• Directions:
Where does the string "This" occur in the records? Copy each line that holds it.

• Input material:
_ _ _ _
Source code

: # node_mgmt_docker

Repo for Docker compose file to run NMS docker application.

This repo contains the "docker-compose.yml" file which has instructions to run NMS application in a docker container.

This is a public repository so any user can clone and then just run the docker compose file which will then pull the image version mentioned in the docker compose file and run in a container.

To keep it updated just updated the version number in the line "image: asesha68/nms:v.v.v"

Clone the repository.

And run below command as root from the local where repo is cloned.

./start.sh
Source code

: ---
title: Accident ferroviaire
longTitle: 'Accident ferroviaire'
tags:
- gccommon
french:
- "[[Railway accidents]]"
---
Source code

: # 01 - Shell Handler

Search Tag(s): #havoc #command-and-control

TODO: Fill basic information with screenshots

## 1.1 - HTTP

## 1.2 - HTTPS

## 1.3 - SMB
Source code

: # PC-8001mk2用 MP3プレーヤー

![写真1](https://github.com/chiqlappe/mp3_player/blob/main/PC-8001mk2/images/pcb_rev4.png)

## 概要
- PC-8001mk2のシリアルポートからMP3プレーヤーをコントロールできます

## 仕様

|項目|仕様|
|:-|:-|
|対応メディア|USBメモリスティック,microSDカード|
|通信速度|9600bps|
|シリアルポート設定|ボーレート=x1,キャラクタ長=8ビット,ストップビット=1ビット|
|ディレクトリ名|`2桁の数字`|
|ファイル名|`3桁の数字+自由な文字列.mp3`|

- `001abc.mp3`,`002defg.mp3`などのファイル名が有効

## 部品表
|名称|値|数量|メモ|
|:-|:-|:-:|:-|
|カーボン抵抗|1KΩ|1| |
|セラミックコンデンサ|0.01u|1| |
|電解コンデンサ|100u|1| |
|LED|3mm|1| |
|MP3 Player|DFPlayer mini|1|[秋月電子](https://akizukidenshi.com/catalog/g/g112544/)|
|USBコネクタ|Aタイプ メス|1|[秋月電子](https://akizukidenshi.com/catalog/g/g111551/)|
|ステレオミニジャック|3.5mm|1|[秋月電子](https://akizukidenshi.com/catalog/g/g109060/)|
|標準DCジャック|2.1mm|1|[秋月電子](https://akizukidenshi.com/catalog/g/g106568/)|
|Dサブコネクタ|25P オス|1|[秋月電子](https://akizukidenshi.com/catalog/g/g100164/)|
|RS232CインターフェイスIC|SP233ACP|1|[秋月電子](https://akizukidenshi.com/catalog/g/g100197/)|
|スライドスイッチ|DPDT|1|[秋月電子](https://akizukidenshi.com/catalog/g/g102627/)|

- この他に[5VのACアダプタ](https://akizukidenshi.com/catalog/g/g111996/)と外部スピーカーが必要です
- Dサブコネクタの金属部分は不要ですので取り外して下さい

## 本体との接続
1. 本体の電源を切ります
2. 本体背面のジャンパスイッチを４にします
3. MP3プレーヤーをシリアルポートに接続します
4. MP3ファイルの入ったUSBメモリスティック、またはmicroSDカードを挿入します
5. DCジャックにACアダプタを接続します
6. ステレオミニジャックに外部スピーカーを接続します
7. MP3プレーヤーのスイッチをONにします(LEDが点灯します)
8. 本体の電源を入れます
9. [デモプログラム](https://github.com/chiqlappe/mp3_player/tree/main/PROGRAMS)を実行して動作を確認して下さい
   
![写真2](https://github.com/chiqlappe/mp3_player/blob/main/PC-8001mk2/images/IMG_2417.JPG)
_ _ _ _
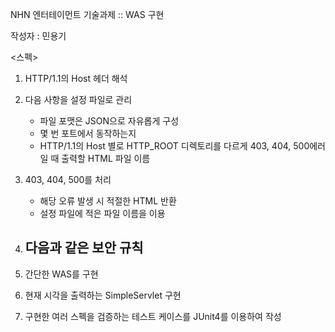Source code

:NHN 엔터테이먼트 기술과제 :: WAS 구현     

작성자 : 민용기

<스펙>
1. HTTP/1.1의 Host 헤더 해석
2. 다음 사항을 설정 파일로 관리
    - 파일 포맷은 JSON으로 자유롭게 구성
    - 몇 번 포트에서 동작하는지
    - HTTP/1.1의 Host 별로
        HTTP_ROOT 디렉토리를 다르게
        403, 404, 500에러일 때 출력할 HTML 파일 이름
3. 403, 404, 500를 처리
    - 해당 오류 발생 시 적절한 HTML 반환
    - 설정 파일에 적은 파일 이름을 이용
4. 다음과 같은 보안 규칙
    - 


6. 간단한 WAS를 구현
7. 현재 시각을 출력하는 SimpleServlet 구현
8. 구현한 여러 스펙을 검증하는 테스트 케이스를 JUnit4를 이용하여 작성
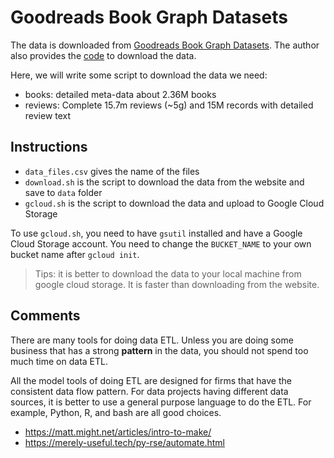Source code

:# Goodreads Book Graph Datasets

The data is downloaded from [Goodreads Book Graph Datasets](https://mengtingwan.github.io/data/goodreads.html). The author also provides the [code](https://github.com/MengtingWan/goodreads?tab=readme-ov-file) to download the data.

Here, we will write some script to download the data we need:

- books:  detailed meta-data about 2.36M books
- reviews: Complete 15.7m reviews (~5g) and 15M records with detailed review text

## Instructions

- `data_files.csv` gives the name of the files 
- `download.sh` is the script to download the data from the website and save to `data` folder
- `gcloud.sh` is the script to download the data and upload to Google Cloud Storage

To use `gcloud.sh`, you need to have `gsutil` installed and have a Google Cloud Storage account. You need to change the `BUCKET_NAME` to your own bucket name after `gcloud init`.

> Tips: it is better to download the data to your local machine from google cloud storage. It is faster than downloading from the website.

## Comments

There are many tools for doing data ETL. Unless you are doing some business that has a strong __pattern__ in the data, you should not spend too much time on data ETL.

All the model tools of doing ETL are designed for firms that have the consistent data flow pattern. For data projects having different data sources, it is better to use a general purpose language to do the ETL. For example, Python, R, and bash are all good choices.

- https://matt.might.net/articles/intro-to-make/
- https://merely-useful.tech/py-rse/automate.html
_ _ _ _
• Your response:
This repo contains the "docker-compose.yml" file which has instructions to run NMS application in a docker container.
This is a public repository so any user can clone and then just run the docker compose file which will then pull the image version mentioned in the docker compose file and run in a container.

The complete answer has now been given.